LBD : “Si l’œil a été touché, nous ne pouvons rien faire pour le sauver”

Une "balle de défense", c'est plus puissant qu'une boule de pétanque lancée à 10 mètres

Le jeune chirurgien ophtalmologiste Guillaume Debellemanière confirme la dangerosité des lanceurs de balles de défense (LBD), dont les tirs sont selon lui systématiquement fatals pour l’œil quand ils l’atteignent.

Depuis le début du mouvement des Gilets jaunes, 17 personnes auraient été éborgnées par un tir de lanceur de balles de défense (LBD) , une arme dite sub-létale qui a progressivement remplacé le Flash-Ball dans les rangs de la police. Un chiffre “surréaliste” pour Guillaume Debellemanière, chirurgien ophtalmologiste de 32 ans à la Fondation ophtalmologique Adolphe de Rothschild.

“Des armes sub-létales, mais pas sub-dangereuses”


“Nous avons nous même reçu des personnes blessées par des LBD”, confie-t-il à Jeunes Médecins. “Le problème, c’est que si l’œil a été directement touché, il n’y a absolument rien que nous puissions faire pour le sauver. Nous pouvons seulement refermer les plaies suturables quand il y en a.”

Et ce, pour une raison très simple : “L’œil est un organe très sensible aux traumatismes en général, et aux phénomènes de compression et de décompression en particulier. Or c’est très exactement ce qu’il se passe quand un œil est touché par un tir de LBD. Et il faut bien garder en tête la puissance de ce tir.”

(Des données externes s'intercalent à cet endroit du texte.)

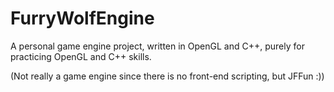 # FurryWolfEngine
A personal game engine project, written in OpenGL and C++, purely for practicing OpenGL and C++ skills.

(Not really a game engine since there is no front-end scripting, but JFFun :))
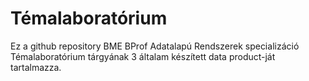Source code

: # Témalaboratórium
Ez a github repository BME BProf Adatalapú Rendszerek specializáció Témalaboratórium tárgyának 3 általam készített data product-ját tartalmazza. 

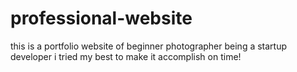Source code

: # professional-website
   
   this is a portfolio website of beginner photographer 
   being a startup developer  i tried my best to make it accomplish on time!
   
   
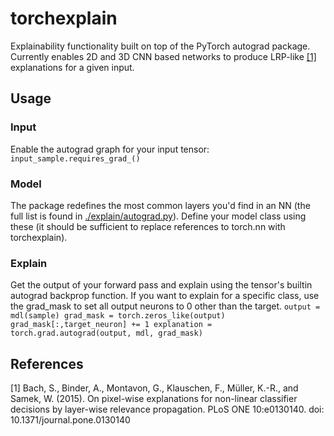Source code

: # torchexplain
Explainability functionality built on top of the PyTorch autograd package. Currently enables 2D and 3D CNN based networks to produce LRP-like [[1]](#1) explanations for a given input.

## Usage
### Input
Enable the autograd graph for your input tensor:
`input_sample.requires_grad_()`
### Model
The package redefines the most common layers you'd find in an NN (the full list is found in [./explain/autograd.py](autograd.py)). Define your model class using these (it should be sufficient to replace references to torch.nn with torchexplain).
### Explain
Get the output of your forward pass and explain using the tensor's builtin autograd backprop function. If you want to explain for a specific class, use the grad_mask to set all output neurons to 0 other than the target.
``
output = mdl(sample)
grad_mask = torch.zeros_like(output)
grad_mask[:,target_neuron] += 1
explanation = torch.grad.autograd(output, mdl, grad_mask)
``
## References
<a id="1">[1]</a> 
Bach, S., Binder, A., Montavon, G., Klauschen, F., Müller, K.-R., and Samek, W. (2015).
On pixel-wise explanations for non-linear classifier decisions by layer-wise relevance propagation.
PLoS ONE 10:e0130140. doi: 10.1371/journal.pone.0130140
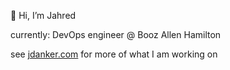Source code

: 👋 Hi, I’m Jahred

currently: DevOps engineer @ Booz Allen Hamilton  

see [jdanker.com](https://www.jdanker.com) for more of what I am working on

<!---
jdanker/jdanker is a ✨ special ✨ repository because its `README.md` (this file) appears on your GitHub profile.
You can click the Preview link to take a look at your changes.
--->
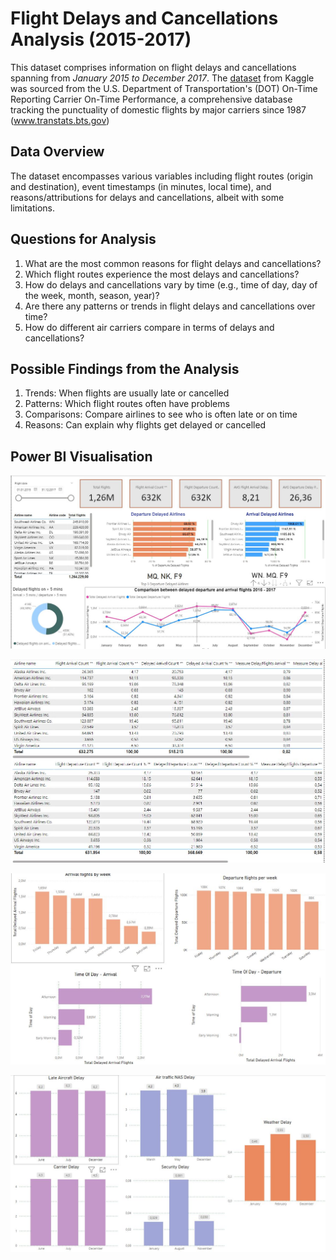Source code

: # Flight Delays and Cancellations Analysis (2015-2017)
This dataset comprises information on flight delays and cancellations spanning from *January 2015 to December 2017*. The [dataset](https://www.kaggle.com/datasets/patrickzel/flight-delay-and-cancellation-dataset-2019-2023) from Kaggle was sourced from the U.S. Department of Transportation's (DOT) On-Time Reporting Carrier On-Time Performance, a comprehensive database tracking the punctuality of domestic flights by major carriers since 1987 (www.transtats.bts.gov)

## Data Overview
The dataset encompasses various variables including flight routes (origin and destination), event timestamps (in minutes, local time), and reasons/attributions for delays and cancellations, albeit with some limitations.

## Questions for Analysis
1. What are the most common reasons for flight delays and cancellations?
2. Which flight routes experience the most delays and cancellations?
3. How do delays and cancellations vary by time (e.g., time of day, day of the week, month, season, year)?
4. Are there any patterns or trends in flight delays and cancellations over time?
5. How do different air carriers compare in terms of delays and cancellations?

## Possible Findings from the Analysis
1. Trends: When flights are usually late or cancelled
2. Patterns: Which flight routes often have problems
3. Comparisons: Compare airlines to see who is often late or on time
4. Reasons: Can explain why flights get delayed or cancelled

## Power BI Visualisation
![Image](https://github.com/zukui1984/Airline_Delay_2015_2017/blob/master/images/final_project.JPG)

![Image](https://github.com/zukui1984/Airline_Delay_2015_2017/blob/master/images/airline_list.JPG)

![Image](https://github.com/zukui1984/Airline_Delay_2015_2017/blob/master/images/arrival_departure.JPG)

![Image](https://github.com/zukui1984/Airline_Delay_2015_2017/blob/master/images/delay_reason.JPG)
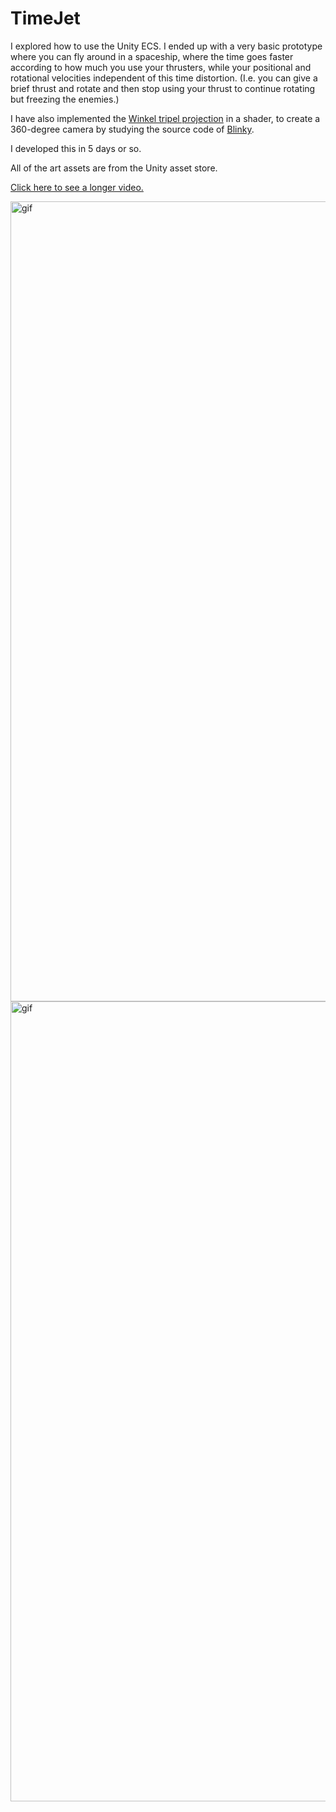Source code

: # TimeJet
I explored how to use the Unity ECS. I ended up with a very basic prototype where you can fly around in a spaceship, where the time goes faster according to how much you use your thrusters, while your positional and rotational velocities independent of this time distortion. (I.e. you can give a brief thrust and rotate and then stop using your thrust to continue rotating but freezing the enemies.)

I have also implemented the [Winkel tripel projection](https://www.wikiwand.com/en/Winkel_tripel_projection) in a shader, to create a 360-degree camera by studying the source code of [Blinky](https://github.com/shaunlebron/blinky).

I developed this in 5 days or so.

All of the art assets are from the Unity asset store.

[Click here to see a longer video.](https://youtu.be/aHQeb8UERN8)

<img src="TimeJetECS-A.gif" alt="gif" width="1280"/>
<img src="TimeJetECS-B.gif" alt="gif" width="1280"/>
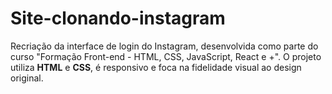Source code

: # Site-clonando-instagram
Recriação da interface de login do Instagram, desenvolvida como parte do curso "Formação Front-end - HTML, CSS, JavaScript, React e +". O projeto utiliza **HTML** e **CSS**, é responsivo e foca na fidelidade visual ao design original.
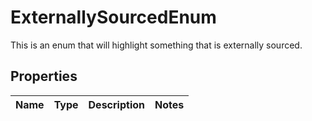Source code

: # ExternallySourcedEnum

This is an enum that will highlight something that is externally sourced.

## Properties

Name | Type | Description | Notes
------------ | ------------- | ------------- | -------------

C’est-à-dire 84 joules à 40 mètres. “Plus qu’une boule de pétanque à 10 mètres” précise Guillaume Debellemanière. “A cette distance, 40 mètres, la précision est d’environ 25 centimètres. Alors même si le policier vise le torse, il peut atteindre la tête, et l’oeil. Les LBD sont peut-être des armes sub-létales, mais ce ne sont certainement pas des armes sub-dangereuses.”

Des traumatismes engageant le pronostic vital


Comme plus de 150 000 soignants, le jeune chirurgien ophtalmologiste a signé la pétition du neurochirurgien Laurent Thines, qui réclame un moratoire sur l’utilisation de ces armes. Outre les énucléations, elle déplore des amputations, des fracas maxillo-faciaux et dentaires, et des traumatismes cranio-cérébraux engageant le pronostic vital.